Spotted Leaf was not a good mother. She was young and dumb. I put kittens on her nipples, I had to watch her like a hawk because she works steal them away and then not feed them. If she was human the kids would've been in foster care and adopted out.

The cats were allowed to stay in the house for their first winter. Since they were born in July they were not ready for snow and ice. They were much too young. The following spring I set them all free. I put food and water out and off they went to explore the great outdoors. Come winter my husband wouldn't let them back in. Spotted Leaf was cold and found a warm spot, an old car. The problem was the hole she crawled into was to high on the windshield to get back out. My boys just happen to walk by the abandoned car in the field on a nice winter day and see her hopping around inside. She was almost dead. She'd been missing for 3 weeks. I had been concerned but didn't know where to look. She ate and ate and ate and drank and drank and drank. I can't help but think more than one factor played in her youthful demise. Feral kitten, tortoise-shell (they typically don't live as long), eating God knows what on her adventures, almost starving to death, stress of dogs hating you, and young mother. This winter I put my foot down with my husband. I told him to either help me build a warm cat house or they were coming in. They came in.

Tonight Spotted Leaf took her last breath. A young cat that lived hard and fast left this earthly plane with a fight. She was not happy about dying. She wasn't ready. She was determined not to go. It was extremely painful to watch and experience.

I didn't have hospice drugs to help facilitate the end happening faster and easier. I had to hear all the screams. It was like being there when my grandma died.

I chanted, I petted, I said "I love you" and "goodbye." I wiped her bum every time her bowels emptied. I would lay her on a new clean towel.

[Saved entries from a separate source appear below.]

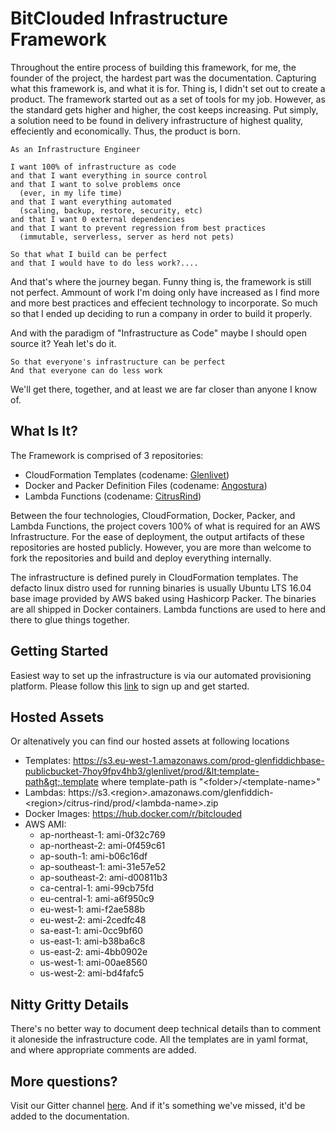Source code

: # BitClouded Infrastructure Framework

Throughout the entire process of building this framework, for me, the founder of the project, the hardest part was the documentation. Capturing what this framework is, and what it is for. Thing is, I didn't set out to create a product. The framework started out as a set of tools for my job. However, as the standard gets higher and higher, the cost keeps increasing. Put simply, a solution need to be found in delivery infrastructure of highest quality, effeciently and economically. Thus, the product is born.

    As an Infrastructure Engineer

    I want 100% of infrastructure as code
    and that I want everything in source control
    and that I want to solve problems once
      (ever, in my life time)
    and that I want everything automated
      (scaling, backup, restore, security, etc)
    and that I want 0 external dependencies
    and that I want to prevent regression from best practices
      (immutable, serverless, server as herd not pets)

    So that what I build can be perfect
    and that I would have to do less work?....

And that's where the journey began. Funny thing is, the framework is still not perfect. Ammount of work I'm doing only have increased as I find more and more best practices and effecient technology to incorporate. So much so that I ended up deciding to run a company in order to build it properly.

And with the paradigm of "Infrastructure as Code" maybe I should open source it? Yeah let's do it.

    So that everyone's infrastructure can be perfect
    And that everyone can do less work

We'll get there, together, and at least we are far closer than anyone I know of.

## What Is It?

The Framework is comprised of 3 repositories:

  - CloudFormation Templates (codename: [Glenlivet](https://github.com/Bit-Clouded/Glenlivet))
  - Docker and Packer Definition Files (codename: [Angostura](https://github.com/Bit-Clouded/Angostura))
  - Lambda Functions (codename: [CitrusRind](https://github.com/Bit-Clouded/CitrusRind))

Between the four technologies, CloudFormation, Docker, Packer, and Lambda Functions, the project covers 100% of what is required for an AWS Infrastructure. For the ease of deployment, the output artifacts of these repositories are hosted publicly. However, you are more than welcome to fork the repositories and build and deploy everything internally.

The infrastructure is defined purely in CloudFormation templates. The defacto linux distro used for running binaries is usually Ubuntu LTS 16.04 base image provided by AWS baked using Hashicorp Packer. The binaries are all shipped in Docker containers. Lambda functions are used to here and there to glue things together.

## Getting Started

Easiest way to set up the infrastructure is via our automated provisioning platform. Please follow this [link](https://app.bitclouded.io/) to sign up and get started.

## Hosted Assets

Or altenatively you can find our hosted assets at following locations

  - Templates: https://s3.eu-west-1.amazonaws.com/prod-glenfiddichbase-publicbucket-7hoy9fpv4hb3/glenlivet/prod/&lt;template-path&gt;.template where template-path is "&lt;folder&gt;/&lt;template-name&gt;"
  - Lambdas: https://s3.&lt;region&gt;.amazonaws.com/glenfiddich-&lt;region&gt;/citrus-rind/prod/&lt;lambda-name&gt;.zip
  - Docker Images: https://hub.docker.com/r/bitclouded
  - AWS AMI:
    - ap-northeast-1: ami-0f32c769
    - ap-northeast-2: ami-0f459c61
    - ap-south-1: ami-b06c16df
    - ap-southeast-1: ami-31e57e52
    - ap-southeast-2: ami-d00811b3
    - ca-central-1: ami-99cb75fd
    - eu-central-1: ami-a6f950c9
    - eu-west-1: ami-f2ae588b
    - eu-west-2: ami-2cedfc48
    - sa-east-1: ami-0cc9bf60
    - us-east-1: ami-b38ba6c8
    - us-east-2: ami-4bb0902e
    - us-west-1: ami-00ae8560
    - us-west-2: ami-bd4fafc5

## Nitty Gritty Details

There's no better way to document deep technical details than to comment it aloneside the infrastructure code. All the templates are in yaml format, and where appropriate comments are added.

## More questions?

Visit our Gitter channel [here](https://gitter.im/BitCloudedGlenlivet). And if it's something we've missed, it'd be added to the documentation.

I was her attending nurse for an entire week.

Not being my first death I knew yesterday the end was near when she started eating and drinking like crazy. The calm before the storm was about to hit. This morning I found bloodied vomit. When I hit home from my dad's there was poop everywhere. I knew it was going to be tonight and, sadly, I was correct.

Her last 3 hours a rarely left her side. I am filled with grief. I was alone. It was painfully hard. I'm exhausted and too upset to sleep. Life, as it is.

Thursday, March 20, 2014

Here I am

I don't understand everybody's journey, it's not mine to know. I do know this, I can appreciate beauty even if I don't understand what or why of the situation.

I wish people could be more tolerant and loving. Tonight I read aloud what an acquaintance had written on Facebook about the death of his ox. The ox quit eating 12 days before and had been lying down for a week. Several times a day he was pampered with water, brushing, and chanting. They set up an iPod in the barn of chanting so he wouldn't feel alone while they did other chores. He was well cared for as he made his transition. Today after his morning petting and brushing and refusing water he passed.

I read the post out loud because I thought the care given to this ox was beautiful. He was treated with dignity and love.  The crass person across the table said...oh never mind. I can't blemish Vayu's death with nasty remarks.

Anyhow, I realized how many people out there preach love but they have none to give and they are completely unaware of their situation.

I may not I understand the religious aspects that these humans give to these oxen but I can understand the love and because of that I can find common ground with them. 

Goodbye, Vayu. If you reincarnate I hope you come back with as much love as was shown to you in this life time.